Empire within?

Estonia and its Russians

Moves to disenfranchise Russian citizens in Estonia come against the backdrop of increasingly radical anti-Russian discourse and a tradition of national xenophobia. An Estonian-Russian responds.

Ethnic Russians make up about 25% of the Estonian population. Of these some 75 000 are Russian citizens. Many have no real connection with Russia and took Russian passports in the 90s, whether because of the Estonian language requirements, for travel reasons, or because they inherited citizenship from their parents.

Since the start of Russia’s criminal war against Ukraine, the Estonian government has taken a number of controversial steps that have affected local Russian-speakers. In late 2022, the government ruled that war graves and memorials that displayed ‘symbols of occupying powers’ would be relocated and removed; decisions on which tombstones and monuments this would affect were made by a secret government committee. This move was widely criticized by historians and heritage experts.

In the run-up to the March 2023 elections, liberal and rightwing parties campaigned on depriving permanent residents who hold Russian or Belarusian passports of the right to vote in local elections. They have had this right since the restoration of Estonian independence in 1991. While most legal experts believe the proposal to be unconstitutional, an analysis produced by the Ministry of Justice and published by Estonian Public Broadcasting in August suggests that the current government will  attempt to move forward with this.

Aro Velmet – Editor, Vikerkaar

Lenin monument in Narva Castle, removed in December 2022. Source: Wikimedia Commons

Earlier this year, Vikerkaar magazine asked me to describe how the situation for Estonian Russians has changed since the outbreak of the war. For a long time, I couldn’t find the words. How can one convey the feeling that arose in February 2022? I sometimes dream of a cave; to escape it, I must crawl through a narrow hole – but I can’t.

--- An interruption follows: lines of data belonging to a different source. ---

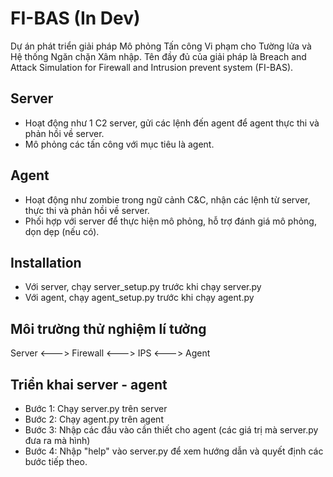 # FI-BAS (In Dev)
Dự án phát triển giải pháp Mô phỏng Tấn công Vi phạm cho Tường lửa và Hệ thống Ngăn chặn Xâm nhập. Tên đầy đủ của giải pháp là Breach and Attack Simulation for Firewall and Intrusion prevent system (FI-BAS).

## Server
- Hoạt động như 1 C2 server, gửi các lệnh đến agent để agent thực thi và phản hồi về server. 
- Mô phỏng các tấn công với mục tiêu là agent.

## Agent
- Hoạt động như zombie trong ngữ cảnh C&C, nhận các lệnh từ server, thực thi và phản hồi về server.
- Phối hợp với server để thực hiện mô phỏng, hỗ trợ đánh giá mô phỏng, dọn dẹp (nếu có).

## Installation
- Với server, chạy server_setup.py trước khi chạy server.py
- Với agent, chạy agent_setup.py trước khi chạy agent.py

## Môi trường thử nghiệm lí tưởng
Server <---> Firewall <---> IPS <---> Agent

## Triển khai server - agent
- Bước 1: Chạy server.py trên server
- Bước 2: Chạy agent.py trên agent
- Bước 3: Nhập các đầu vào cần thiết cho agent (các giá trị mà server.py đưa ra mà hình)
- Bước 4: Nhập "help" vào server.py để xem hướng dẫn và quyết định các bước tiếp theo.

It’s a common nightmare. ‘Something there is that doesn’t love a wall’, as Robert Frost wrote. I suspect that inside us all there’s something that dislikes dead ends.

War is history’s dead end. By invading Ukraine, Putin has deformed the lives of millions. Some have been killed. Others have been mutilated – physically and mentally. The pain, hatred and anger are now so great that it will take decades for them to be overcome.

On the morning of February 24, a colossal black hole appeared, dragging everything and everyone into it. Lives, hearts, minds. Words are now no longer a means to change anything, only to say ‘enough’. It’s done. The train has left, the door has shut. I remember seeing a picture of Bucha, pre-war: Soviet utopian mosaics on the side of a block, boys and girls dancing. There won’t be any of that from now on. Or if there is, we will certainly be gone.

I say ‘we’, but of course those of us who are ‘only’ deprived of their rights in Estonia have nothing in common with those losing their lives in Ukraine or fleeing Russia and losing their homeland. These are different losses. The map of military actions is the same for us all, but the consequences differ, as do reactions to them. So I can’t speak on behalf of a ‘we’.

Local Russians in Estonia number a few hundred thousand individuals. There’s little to unite us. We have no political parties, no unifying cultural events and no common history. Generally speaking, we have none of the ‘identity’ that Estonian influencers like to write about. But I will venture to say that there is one thing that unites us: external pressure. This is what I want to discuss: the message that ‘we’ receive from public discourse, politics and the media. Let each decide for themselves how they would react if they were in ‘our’ skin.

‘You must die out’

As I see it, there are parallels between the situation of Estonian Russians today and that of the Sudeten Germans in Czechoslovakia in the 1930s (these parallels are much stronger in the case of Donbas, but they’re applicable to Estonia too). Hit from one side by the Great Depression, poverty and unemployment, Sudeten Germans were subjected to state discrimination from the other. The authorities imposed the Czech language (in schools, for example), which led to the growth of irredentist sentiments, both Nazi and communist. Hitler simply exploited these as an excuse to invade.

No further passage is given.